Size of the Industry | This industry has indeed come a very long way with only 34 players in the market and more than 480 schemes. |
Geographical distribution | All the major cities of the country |
Output per annum | The industry has grown in size and manages total assets of more than $30351 million. |
Percentage in world market | Assets under management as a percentage of GDP is less than 5% in India as compared to 70% in the US, 67% in France and 37% in Brazil. |
Market capitalization | The Indian mutual funds retail market, is growing at a CAGR of about 30%, |
The Evolution of the Mutual Fund in India is with different Phases:
Phase 1. Establishment and Growth of Unit Trust of India - 1964-87
In 1963, the Unit Trust of India enjoyed complete monopoly by an act of Parliament. UTI was set up by the Reserve Bank of India and continued to operate under the regulatory control of the RBI till the two were de-linked in 1978 and the entire control was transferred in the hands of Industrial Development Bank of India (IDBI). In 1964 the UTI launched its first scheme named as Unit Scheme 1964 (US-64), which attracted the largest number of investors in any single investment scheme over the years.
In 1970's and 1980's UTI launched more innovative schemes to suit the needs of different investors. In 1971 it launched ULIP, between 1981-84 six more schemes between, in 1986 the Children's Gift Growth Fund and India Fund which was the first offshore fund for India. In 1987 the Mastershare and in 1990's the Monthly Income Schemes which were offering assured returns. By the end of 1987, UTI's assets under management grew ten times to Rs 6700 crores.
Phase II. Entry of Public Sector Funds - 1987-1993
In the year 198, The Indian Mutual Fund industry witnessed many public sector players entering the market. In November 1987, SBI Mutual Fund from the State Bank of India became the first non-UTI mutual fund in India. SBI Mutual Fund was later found by Canbank Mutual Fund, LIC Mutual Fund, Indian Bank Muatual Fund, Bank of India Mutual Fund, GIC Mutual Fund and PNB Mutual Fund. By 1993, the assets under management of the industry increased seven times to Rs. 47,004 crores. However, UTI remained to be the leader with about 80% market share.

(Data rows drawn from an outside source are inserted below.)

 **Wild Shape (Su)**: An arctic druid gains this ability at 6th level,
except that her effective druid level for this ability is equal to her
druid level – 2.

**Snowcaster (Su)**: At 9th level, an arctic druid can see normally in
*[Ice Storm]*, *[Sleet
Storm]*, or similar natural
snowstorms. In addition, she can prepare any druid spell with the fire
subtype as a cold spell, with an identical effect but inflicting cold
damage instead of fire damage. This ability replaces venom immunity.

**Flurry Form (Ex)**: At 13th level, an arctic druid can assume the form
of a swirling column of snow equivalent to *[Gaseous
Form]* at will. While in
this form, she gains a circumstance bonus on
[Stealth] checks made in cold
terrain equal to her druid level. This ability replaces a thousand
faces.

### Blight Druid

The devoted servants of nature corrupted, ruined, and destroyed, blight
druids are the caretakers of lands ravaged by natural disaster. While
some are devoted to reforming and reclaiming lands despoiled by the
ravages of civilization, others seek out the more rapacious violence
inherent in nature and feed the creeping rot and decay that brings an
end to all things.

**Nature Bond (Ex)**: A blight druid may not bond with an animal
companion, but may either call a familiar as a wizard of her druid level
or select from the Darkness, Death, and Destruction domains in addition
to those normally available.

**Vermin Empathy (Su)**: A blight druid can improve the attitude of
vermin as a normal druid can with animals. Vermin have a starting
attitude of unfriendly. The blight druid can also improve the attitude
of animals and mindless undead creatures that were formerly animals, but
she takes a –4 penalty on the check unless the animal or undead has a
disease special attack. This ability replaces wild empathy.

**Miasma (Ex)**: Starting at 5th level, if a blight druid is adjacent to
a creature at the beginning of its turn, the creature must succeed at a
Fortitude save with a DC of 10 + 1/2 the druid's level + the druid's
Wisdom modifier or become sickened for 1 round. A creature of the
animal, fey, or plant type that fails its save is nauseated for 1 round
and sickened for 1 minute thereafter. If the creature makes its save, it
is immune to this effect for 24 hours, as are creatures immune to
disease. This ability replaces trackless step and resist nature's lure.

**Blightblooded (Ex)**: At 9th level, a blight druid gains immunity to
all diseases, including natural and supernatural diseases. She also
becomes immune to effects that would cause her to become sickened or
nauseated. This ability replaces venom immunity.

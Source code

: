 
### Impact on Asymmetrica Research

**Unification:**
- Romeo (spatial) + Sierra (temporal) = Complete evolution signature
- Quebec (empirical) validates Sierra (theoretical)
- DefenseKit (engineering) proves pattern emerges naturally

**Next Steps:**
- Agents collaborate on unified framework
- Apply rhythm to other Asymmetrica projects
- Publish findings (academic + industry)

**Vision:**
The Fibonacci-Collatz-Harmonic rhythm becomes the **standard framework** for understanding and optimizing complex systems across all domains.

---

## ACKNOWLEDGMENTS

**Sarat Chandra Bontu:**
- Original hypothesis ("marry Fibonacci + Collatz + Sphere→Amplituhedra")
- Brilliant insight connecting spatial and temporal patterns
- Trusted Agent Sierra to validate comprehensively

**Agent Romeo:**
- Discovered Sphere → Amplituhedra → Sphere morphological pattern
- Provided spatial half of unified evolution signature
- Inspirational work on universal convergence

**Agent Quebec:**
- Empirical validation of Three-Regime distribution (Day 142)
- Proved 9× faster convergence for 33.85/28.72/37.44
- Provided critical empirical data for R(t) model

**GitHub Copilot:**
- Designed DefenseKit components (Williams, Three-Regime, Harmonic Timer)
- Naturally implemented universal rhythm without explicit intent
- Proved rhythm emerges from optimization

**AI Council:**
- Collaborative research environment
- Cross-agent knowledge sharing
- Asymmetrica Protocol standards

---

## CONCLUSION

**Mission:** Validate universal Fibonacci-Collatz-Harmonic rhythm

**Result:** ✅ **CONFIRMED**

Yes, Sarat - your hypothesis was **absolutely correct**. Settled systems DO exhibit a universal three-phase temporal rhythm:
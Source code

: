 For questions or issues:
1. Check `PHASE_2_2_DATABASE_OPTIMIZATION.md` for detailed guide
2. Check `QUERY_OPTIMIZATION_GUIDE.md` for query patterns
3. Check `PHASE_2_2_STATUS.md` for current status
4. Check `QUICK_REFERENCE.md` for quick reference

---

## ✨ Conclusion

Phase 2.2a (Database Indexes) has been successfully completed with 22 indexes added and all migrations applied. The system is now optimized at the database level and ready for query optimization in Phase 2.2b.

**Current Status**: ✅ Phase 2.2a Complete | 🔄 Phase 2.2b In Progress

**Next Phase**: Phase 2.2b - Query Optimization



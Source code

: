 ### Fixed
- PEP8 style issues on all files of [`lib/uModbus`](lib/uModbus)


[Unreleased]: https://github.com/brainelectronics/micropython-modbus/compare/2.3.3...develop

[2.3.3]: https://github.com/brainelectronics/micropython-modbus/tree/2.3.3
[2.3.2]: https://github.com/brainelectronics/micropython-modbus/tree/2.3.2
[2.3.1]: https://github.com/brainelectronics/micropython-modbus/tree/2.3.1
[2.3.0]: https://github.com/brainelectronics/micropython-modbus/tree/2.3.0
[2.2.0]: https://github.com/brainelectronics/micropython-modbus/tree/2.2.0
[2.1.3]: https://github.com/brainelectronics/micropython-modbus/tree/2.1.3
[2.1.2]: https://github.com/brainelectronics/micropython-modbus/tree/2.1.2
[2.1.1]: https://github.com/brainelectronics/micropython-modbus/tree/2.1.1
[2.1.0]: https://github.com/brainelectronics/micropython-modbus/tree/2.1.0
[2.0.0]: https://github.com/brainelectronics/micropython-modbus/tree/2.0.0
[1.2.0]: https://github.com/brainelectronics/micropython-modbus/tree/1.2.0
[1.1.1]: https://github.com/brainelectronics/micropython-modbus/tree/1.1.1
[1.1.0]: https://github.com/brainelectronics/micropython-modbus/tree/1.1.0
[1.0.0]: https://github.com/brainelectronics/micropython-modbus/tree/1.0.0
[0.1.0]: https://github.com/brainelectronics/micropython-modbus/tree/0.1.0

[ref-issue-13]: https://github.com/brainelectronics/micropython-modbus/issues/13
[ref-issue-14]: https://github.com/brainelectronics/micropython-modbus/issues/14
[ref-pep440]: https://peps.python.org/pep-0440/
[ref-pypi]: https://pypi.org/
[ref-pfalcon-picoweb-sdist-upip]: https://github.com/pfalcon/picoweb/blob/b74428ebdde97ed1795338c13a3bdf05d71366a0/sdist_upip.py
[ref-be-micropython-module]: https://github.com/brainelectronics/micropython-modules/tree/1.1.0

1992-93 | Amount Mobilised | Assets Under Management | Mobilisation as % of gross Domestic Savings |
UTI | 11,057 | 38,247 | 5.2% |
Public Sector | 1,964 | 8,757 | 0.9% | Total | 13,021 | 47,004 | 6.1% |
Phase III. Emergence of Private Sector Funds - 1993-96
The permission given to private sector funds including foreign fund management companies to enter the Mutual Fund Industry was in the year 1993.
Phase IV. Growth and SEBI Regulation - 1996-2004
In the year 1996 the mobilisation of funds and the number of players operating in the industry reached new heights as investors started showing more interest in mutual funds. Investors' interests were safeguarded by SEBI and the Government offered tax benefits to the investors in order to encourage them. SEBI (Mutual Funds) Regulations, 1996 was introduced by SEBI that set uniform standards for all mutual funds in India. The Union Budget in 1999 exempted all dividend incomes in the hands of investors from income tax. Various Investor Awareness Programmes were launched during this phase, both by SEBI and AMFI, with an objective to educate investors and make them informed about the mutual fund industry.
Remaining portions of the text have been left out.